*** SOURCE INFORMATION Section Begins ***

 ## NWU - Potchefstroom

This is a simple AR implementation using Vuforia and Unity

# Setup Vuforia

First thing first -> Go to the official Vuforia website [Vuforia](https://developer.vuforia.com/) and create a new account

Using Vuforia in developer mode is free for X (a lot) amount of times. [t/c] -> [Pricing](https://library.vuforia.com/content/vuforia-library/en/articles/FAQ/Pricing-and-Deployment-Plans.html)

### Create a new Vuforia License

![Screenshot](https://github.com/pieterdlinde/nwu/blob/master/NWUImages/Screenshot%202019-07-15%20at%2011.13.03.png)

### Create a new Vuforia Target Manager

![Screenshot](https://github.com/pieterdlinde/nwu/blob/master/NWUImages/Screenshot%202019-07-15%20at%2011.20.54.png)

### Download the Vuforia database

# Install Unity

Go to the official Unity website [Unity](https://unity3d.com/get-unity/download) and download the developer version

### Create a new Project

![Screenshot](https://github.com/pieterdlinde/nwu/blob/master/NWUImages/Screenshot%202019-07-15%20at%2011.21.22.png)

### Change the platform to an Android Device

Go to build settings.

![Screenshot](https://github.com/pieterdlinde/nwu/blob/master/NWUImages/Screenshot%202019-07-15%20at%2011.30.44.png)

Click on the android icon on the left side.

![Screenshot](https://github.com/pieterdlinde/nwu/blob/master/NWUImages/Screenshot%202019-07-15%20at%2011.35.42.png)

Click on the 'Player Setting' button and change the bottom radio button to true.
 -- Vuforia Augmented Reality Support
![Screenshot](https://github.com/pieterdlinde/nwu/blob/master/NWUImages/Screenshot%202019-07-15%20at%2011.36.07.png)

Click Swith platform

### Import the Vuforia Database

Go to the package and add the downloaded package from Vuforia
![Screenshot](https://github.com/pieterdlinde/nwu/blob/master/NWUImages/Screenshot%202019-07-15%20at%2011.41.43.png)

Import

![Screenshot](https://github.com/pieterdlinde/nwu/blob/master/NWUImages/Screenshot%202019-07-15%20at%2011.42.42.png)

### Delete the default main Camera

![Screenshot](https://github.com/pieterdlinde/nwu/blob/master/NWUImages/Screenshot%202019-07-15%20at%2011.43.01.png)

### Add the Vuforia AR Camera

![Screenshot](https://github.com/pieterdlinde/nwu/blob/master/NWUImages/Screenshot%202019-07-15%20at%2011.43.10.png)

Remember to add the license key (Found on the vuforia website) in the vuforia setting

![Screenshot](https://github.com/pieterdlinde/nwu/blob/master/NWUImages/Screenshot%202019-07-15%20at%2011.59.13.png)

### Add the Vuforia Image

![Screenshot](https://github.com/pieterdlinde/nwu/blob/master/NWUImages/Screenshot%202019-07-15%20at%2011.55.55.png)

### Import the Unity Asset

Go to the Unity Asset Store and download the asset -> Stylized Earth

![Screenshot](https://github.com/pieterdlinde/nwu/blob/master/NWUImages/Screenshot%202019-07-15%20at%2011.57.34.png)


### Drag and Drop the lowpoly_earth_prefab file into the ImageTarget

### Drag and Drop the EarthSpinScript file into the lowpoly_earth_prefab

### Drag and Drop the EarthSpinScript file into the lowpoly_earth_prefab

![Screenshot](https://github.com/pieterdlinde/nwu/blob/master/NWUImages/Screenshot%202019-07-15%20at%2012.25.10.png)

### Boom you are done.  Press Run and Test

*** SOURCE INFORMATION Section Ends ***
*** SOURCE INFORMATION Section Begins ***

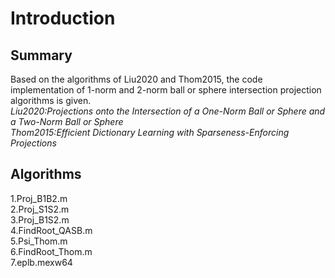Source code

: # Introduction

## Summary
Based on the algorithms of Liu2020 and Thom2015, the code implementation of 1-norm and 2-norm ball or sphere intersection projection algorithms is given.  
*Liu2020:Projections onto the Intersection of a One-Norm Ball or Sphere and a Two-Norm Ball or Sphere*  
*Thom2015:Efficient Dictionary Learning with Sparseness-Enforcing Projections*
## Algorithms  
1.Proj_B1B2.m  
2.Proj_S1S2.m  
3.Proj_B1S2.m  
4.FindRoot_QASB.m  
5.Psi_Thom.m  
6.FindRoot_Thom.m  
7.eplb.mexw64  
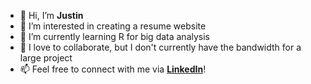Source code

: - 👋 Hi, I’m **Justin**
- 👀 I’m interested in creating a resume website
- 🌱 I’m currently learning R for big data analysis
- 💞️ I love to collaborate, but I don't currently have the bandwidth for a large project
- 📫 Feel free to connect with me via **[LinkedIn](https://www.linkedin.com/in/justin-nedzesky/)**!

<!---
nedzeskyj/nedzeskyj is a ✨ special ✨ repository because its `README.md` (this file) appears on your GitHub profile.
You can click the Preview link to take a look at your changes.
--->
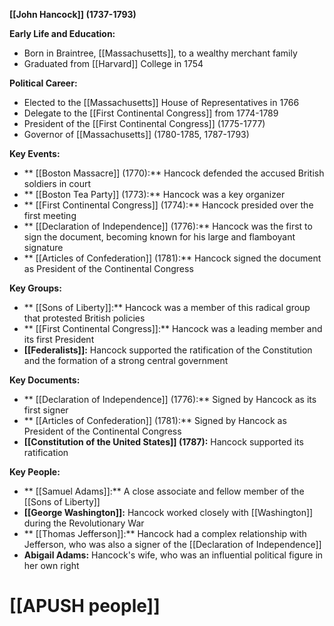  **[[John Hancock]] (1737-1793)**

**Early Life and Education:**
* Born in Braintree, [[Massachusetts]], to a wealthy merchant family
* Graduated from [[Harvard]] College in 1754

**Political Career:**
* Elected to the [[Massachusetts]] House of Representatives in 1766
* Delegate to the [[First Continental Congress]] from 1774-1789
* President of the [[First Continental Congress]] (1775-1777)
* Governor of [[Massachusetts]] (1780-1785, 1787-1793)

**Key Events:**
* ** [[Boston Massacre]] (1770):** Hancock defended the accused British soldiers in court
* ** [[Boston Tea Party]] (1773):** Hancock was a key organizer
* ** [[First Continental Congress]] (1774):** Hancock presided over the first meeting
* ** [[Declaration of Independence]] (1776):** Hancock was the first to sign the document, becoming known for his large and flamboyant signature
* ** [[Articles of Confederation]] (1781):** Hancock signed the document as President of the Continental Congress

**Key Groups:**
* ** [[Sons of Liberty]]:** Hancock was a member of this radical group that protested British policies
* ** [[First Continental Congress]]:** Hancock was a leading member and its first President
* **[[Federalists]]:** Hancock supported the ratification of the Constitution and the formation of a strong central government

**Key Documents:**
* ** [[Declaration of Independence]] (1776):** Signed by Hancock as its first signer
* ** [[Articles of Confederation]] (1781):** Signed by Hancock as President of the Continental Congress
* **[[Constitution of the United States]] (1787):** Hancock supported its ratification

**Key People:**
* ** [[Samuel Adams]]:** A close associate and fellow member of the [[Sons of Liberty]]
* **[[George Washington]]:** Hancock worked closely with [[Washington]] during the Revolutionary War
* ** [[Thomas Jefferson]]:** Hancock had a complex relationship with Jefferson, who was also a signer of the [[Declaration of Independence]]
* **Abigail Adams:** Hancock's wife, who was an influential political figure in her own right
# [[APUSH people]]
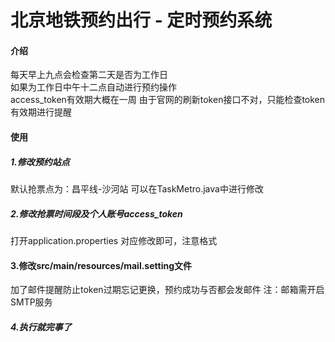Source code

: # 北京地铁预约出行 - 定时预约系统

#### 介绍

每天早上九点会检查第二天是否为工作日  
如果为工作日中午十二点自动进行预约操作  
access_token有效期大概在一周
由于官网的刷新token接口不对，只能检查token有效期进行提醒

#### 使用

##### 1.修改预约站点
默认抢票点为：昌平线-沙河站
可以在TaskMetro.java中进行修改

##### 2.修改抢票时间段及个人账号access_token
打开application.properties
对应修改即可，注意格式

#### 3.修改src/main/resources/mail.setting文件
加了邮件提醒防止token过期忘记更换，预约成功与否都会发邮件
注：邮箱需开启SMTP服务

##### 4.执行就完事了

*** SOURCE INFORMATION Section Ends ***

PROBLEM STATEMENT>
Note every line above where the string "large" shows up, and copy those lines.

SOLUTION TO THE EXERCISE>
- 💞️ I love to collaborate, but I don't currently have the bandwidth for a large project
* ** [[Declaration of Independence]] (1776):** Hancock was the first to sign the document, becoming known for his large and flamboyant signature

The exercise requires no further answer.